The use of telescopes opened, in a manner, a new world to Galileo. He observed with astonishment the increased magnitude and splendour of the planets and their satellites, formerly invisible: which afforded additional proofs of the veracity of the Copernican system, particularly the satellites of Jupiter, and the phasis of Venus. He discovered an innumerable multitude of fixed stars, which the naked eye could not discern, and what greatly excited his wonder, without the least increase in their size or brightness.
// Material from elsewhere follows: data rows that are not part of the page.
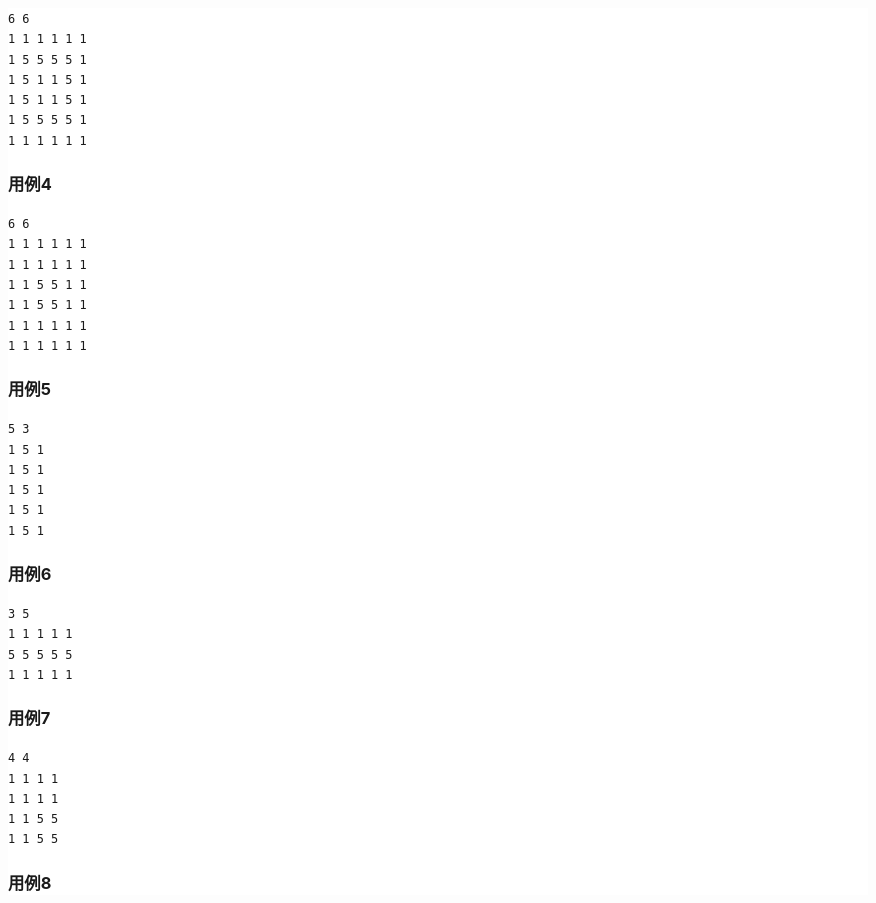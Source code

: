     
    
    6 6
    1 1 1 1 1 1
    1 5 5 5 5 1
    1 5 1 1 5 1
    1 5 1 1 5 1
    1 5 5 5 5 1
    1 1 1 1 1 1
    

### 用例4

    
    
    6 6
    1 1 1 1 1 1
    1 1 1 1 1 1
    1 1 5 5 1 1
    1 1 5 5 1 1
    1 1 1 1 1 1
    1 1 1 1 1 1
    

### 用例5

    
    
    5 3
    1 5 1
    1 5 1
    1 5 1
    1 5 1
    1 5 1
    

### 用例6

    
    
    3 5
    1 1 1 1 1
    5 5 5 5 5
    1 1 1 1 1
    

### 用例7

    
    
    4 4
    1 1 1 1
    1 1 1 1
    1 1 5 5
    1 1 5 5
    

### 用例8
About the same time, John Napier, of Merchiston, in Scotland, invented what are called “Logarithms,” first published at Edinburgh in 1614, afterwards improved by Mr. Briggs, Professor of Geometry, at Oxford, in which, by a very ingenious contrivance, addition is made to answer for multiplication, and subtraction for division; an invention of the greatest utility in astronomical calculations.
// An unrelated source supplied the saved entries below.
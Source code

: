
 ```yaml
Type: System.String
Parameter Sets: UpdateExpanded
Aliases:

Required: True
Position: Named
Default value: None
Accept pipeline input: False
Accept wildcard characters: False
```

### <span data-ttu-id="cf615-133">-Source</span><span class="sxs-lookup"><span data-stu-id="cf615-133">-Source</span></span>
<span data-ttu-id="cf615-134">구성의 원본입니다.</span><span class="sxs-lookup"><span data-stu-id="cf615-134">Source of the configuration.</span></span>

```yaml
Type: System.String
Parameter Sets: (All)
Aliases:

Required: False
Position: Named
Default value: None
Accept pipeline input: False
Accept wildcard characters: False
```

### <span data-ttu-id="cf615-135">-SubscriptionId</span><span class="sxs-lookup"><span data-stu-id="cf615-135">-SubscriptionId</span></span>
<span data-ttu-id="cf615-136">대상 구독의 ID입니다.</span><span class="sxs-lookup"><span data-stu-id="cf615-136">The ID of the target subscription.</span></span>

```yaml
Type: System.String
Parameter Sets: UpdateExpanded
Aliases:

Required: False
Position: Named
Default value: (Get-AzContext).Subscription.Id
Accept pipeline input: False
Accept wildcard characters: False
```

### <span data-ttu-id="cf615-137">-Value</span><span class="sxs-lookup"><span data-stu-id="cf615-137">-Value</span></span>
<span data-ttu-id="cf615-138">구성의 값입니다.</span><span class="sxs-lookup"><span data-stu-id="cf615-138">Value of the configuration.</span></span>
Galileo was not afflicted with poverty, but with persecution. At seventy years of age he was called before the Holy Inquisition, for supporting opinions contrary to Scripture,—and was obliged, on the 11th of June, 1633, formally to abjure them, to avoid being burnt as a heretic. The system of Copernicus had yet gained but few converts; and the bulk of professions and learned men in Europe, attached to the philosophy of Aristotle, supported the old doctrine. Galileo was condemned to prison, and confined to the small city of Arcem, with its territory, where he consoled himself by the study of astronomy. He contrived a method of discovering the longitude by the satellites of Jupiter, which, however, has not been productive of all the advantages he expected. He died in prison, or rather in exile, in 1642.
Although there were a great number of astronomers contemporary with Kepler and Galileo, none made any conspicuous figure. John Bayer, of Augsburg, introduced the Jewish method of marking the stars with letters of the Greek and Latin alphabets; this the Jews use because their law does not permit the use of figures, the produce of fancy.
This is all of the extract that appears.